The topic of humour is particularly well suited to become the focus of a multilingual journal of

comparative literature. The etymology of the term already points to its long and complex history

of linguistic change, differentiation and reinterpretation. Originating in the Latin word humores,

which refers to classical and early modern humoral pathology and concomitant theories of

temperament and character, humour became increasingly prominent in literature through works

such as Gargantua et Pantagruel, Don Quixote and Tristram Shandy. As the term gained in importance

and prestige, it became associated more particularly with England and the middle classes.

Through the eighteenth century, humour developed from a pejorative term for socially deviant

behaviour into a form which enables the reinterpretation of nonconformity as something

positive, signifying individuality and style.


The development of humour thus witnesses to a long and intense negotiation of concepts of

bourgeois subjectivity between idealistic principles and their individual, realistic manifestations.

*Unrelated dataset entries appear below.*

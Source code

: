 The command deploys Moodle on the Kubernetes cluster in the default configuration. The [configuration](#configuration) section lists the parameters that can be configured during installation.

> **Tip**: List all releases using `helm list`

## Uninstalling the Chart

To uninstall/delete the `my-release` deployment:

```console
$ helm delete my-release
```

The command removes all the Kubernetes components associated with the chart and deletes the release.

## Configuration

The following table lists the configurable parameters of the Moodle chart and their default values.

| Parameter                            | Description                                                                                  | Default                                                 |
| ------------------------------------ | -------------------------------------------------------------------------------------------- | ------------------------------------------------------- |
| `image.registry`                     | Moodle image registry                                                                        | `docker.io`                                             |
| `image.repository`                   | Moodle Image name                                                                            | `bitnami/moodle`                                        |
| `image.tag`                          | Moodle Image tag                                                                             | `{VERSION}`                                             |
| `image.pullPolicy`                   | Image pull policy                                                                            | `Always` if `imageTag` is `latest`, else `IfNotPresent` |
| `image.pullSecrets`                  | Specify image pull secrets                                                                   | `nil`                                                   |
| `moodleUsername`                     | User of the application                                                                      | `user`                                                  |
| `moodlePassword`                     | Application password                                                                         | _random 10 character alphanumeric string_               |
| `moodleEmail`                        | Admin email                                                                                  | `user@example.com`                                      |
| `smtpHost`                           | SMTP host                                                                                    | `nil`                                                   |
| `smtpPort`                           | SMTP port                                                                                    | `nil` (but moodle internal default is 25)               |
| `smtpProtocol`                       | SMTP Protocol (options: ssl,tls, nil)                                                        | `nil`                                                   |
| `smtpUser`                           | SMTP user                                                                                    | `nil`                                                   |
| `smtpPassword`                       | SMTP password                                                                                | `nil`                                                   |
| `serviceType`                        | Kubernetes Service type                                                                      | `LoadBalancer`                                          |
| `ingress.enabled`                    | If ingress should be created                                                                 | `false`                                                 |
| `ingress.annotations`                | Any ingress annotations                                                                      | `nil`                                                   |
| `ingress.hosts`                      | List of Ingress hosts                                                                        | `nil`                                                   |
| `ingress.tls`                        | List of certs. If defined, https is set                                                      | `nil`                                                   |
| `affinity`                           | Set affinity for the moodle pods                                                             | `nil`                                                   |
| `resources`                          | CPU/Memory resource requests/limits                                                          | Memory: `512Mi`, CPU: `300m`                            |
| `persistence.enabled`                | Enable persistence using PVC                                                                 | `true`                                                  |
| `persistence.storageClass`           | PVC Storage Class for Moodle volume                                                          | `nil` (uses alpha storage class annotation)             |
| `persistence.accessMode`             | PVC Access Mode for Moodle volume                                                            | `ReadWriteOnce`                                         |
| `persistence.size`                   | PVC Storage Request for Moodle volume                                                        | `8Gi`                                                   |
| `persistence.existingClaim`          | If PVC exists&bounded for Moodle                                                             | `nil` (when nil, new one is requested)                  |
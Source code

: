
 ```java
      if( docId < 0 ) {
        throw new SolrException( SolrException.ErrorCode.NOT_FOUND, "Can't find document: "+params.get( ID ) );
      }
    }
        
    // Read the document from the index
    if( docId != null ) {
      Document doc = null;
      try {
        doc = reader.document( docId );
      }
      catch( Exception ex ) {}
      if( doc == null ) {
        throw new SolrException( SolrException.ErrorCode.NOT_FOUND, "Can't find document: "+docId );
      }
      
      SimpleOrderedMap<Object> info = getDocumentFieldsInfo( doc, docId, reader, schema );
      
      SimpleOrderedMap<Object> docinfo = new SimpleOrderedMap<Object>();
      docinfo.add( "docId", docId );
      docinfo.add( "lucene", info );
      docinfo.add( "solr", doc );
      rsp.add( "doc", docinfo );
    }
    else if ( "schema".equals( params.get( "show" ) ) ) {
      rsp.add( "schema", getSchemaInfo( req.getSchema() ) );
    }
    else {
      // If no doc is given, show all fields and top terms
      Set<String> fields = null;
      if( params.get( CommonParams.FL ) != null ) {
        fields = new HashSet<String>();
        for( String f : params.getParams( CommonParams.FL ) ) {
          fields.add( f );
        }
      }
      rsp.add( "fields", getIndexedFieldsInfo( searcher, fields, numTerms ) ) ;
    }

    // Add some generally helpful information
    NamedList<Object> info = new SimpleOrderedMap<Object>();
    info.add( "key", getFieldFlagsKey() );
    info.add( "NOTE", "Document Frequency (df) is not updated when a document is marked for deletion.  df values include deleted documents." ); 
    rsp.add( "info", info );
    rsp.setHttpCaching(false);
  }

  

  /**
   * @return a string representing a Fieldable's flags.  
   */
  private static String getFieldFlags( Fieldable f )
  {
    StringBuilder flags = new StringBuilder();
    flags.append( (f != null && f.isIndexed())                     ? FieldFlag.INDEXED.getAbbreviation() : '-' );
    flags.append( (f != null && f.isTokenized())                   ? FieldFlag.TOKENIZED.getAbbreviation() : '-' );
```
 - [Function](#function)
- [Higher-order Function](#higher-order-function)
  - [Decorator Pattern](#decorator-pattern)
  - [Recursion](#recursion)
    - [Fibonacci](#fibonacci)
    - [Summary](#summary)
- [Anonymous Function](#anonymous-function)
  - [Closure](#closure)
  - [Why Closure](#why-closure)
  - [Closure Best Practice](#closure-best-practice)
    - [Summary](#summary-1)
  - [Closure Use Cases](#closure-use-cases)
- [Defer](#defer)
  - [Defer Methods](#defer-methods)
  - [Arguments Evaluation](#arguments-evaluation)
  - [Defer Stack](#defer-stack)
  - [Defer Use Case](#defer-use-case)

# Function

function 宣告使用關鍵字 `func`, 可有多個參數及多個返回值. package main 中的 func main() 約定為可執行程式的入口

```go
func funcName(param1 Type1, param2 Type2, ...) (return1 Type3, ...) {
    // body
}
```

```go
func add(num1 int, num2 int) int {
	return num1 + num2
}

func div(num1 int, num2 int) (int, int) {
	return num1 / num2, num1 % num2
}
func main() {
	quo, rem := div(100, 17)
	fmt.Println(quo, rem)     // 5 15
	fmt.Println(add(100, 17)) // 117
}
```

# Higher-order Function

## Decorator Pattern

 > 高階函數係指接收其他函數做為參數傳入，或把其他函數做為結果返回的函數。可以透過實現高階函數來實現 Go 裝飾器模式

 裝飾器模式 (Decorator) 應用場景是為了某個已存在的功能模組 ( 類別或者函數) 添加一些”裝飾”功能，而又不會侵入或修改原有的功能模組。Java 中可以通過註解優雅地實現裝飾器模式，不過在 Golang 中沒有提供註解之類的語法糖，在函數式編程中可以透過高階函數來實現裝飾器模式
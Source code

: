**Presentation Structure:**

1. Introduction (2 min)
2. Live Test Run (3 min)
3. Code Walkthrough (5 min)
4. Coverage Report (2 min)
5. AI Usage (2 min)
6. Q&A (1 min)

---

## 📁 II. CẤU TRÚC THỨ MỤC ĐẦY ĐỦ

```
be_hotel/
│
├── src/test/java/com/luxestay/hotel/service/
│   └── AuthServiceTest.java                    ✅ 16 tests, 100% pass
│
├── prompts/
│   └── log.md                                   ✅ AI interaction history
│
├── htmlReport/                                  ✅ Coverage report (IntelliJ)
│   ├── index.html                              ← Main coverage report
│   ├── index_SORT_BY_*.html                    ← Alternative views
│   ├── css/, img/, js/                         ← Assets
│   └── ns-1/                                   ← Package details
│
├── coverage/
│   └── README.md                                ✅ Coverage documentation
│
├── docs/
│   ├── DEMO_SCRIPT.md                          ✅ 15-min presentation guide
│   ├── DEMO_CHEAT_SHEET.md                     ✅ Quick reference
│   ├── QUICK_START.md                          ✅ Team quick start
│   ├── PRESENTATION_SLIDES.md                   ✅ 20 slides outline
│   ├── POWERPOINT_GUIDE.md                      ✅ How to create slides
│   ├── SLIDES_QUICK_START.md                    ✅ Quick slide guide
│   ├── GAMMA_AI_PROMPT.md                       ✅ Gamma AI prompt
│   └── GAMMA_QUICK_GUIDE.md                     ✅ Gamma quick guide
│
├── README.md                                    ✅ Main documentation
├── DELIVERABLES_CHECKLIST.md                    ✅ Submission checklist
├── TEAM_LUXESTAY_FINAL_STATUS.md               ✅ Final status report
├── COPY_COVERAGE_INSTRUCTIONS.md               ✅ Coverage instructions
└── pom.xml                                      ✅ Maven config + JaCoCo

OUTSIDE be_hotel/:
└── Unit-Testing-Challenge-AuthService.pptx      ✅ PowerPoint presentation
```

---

This process involves various rhetorical forms of the comic: interruption, reversal, mechanisation

and masquerade. The complex, conflicting relationship between self-conception and its

realisation becomes visible in the ideal of a self that is plural and constituted by an interplay of

contradictions, contrasts and ambiguities. Plurality in this sense implies, among other things, the

concept of narrative polyphony and hermeneutic concepts of meaning which are probed and

negotiated in literature. Within the German-speaking world, it was especially Jean Paul who drew

on humour’s capacity to combine opposing perspectives for his aesthetic theory and practice.

From this basis, two extreme positions with regard to humour developed in the nineteenth

century. On the one hand, humour was perceived as a pathologically self-reflexive form of

narration which should be purged from literature. On the other hand, humour was celebrated as

a form enabling the reconciliation of opposites.


Humour is thus situated between criticism and the prospect of integrative closure. This also

points to the way in which humour is connected to the resistance inherent in the comic, which,

despite and through its subordination to the tragic genre, remains its critical counterpart.

Examples of this from the late nineteenth and early twentieth century range from Friedrich

Nietzsche’s concept of the Dionysian to Mikhail Bakhtin’s revaluation of the carnivalesque and

Henri Bergson’s delineation of a philosophical theory of laughter. In a supplement to his theory

of ‘Witz’ (wit/joke), Sigmund Freud even concedes to humour the capacity to occasionally wrest

enjoyment from the superego. Within a larger historical perspective, humour in the twentieth

century gains a special position as a means to cope with and confront totalitarian regimes.

Humour oscillates and changes; it lends importance to the unimportant and makes the significant

appear insignificant. To what extent and how permanently it does so remains to be established

anew (and in actu) in each specific situation. Due to its focus on the subjective, humour can best

be studied in its manifestation in a concrete literary text. The range of relevant aspects and

questions to be discussed is thus wide:


• What is the role of humour in different linguistic and social contexts (aesthetically,

historically, as a medium of communication)? How is humour transmitted from one

context to another, and how are different approaches to humour demarcated from each


• How can humour be described in contrast to other forms of the comic (irony, wit, satire,

laughter, comedy)?

• What rhetorical structure inheres in the humoristic? How can it be identified as a form

either of criticism or of reconciliation? Can such labels be taken as unambiguous, or are

there transitions and intersections between them?

• How have humour and its conceptualisation changed in the course of literary history and

the history of theory and criticism? Where do processes of transformation, caesuras and

ruptures manifest themselves?

• What is the contemporary discourse of humour, and how does it manifest itself in

modern texts?


Abstracts (300-400 words) and a short bio-bibliography may be sent to the editors until

31 December 2016 at the following address: We publish articles in

German, English and French. Applicants will be notified about acceptance or rejection of their

proposals in January 2017. The completed articles are to be sent to the editors no later than

15 May 2017 and must not exceed 32’000 characters. Please note that Variations also welcomes

literary and artistic contributions such as drawings, collages, and photographs that need not

necessarily be specific to the topic of the issue.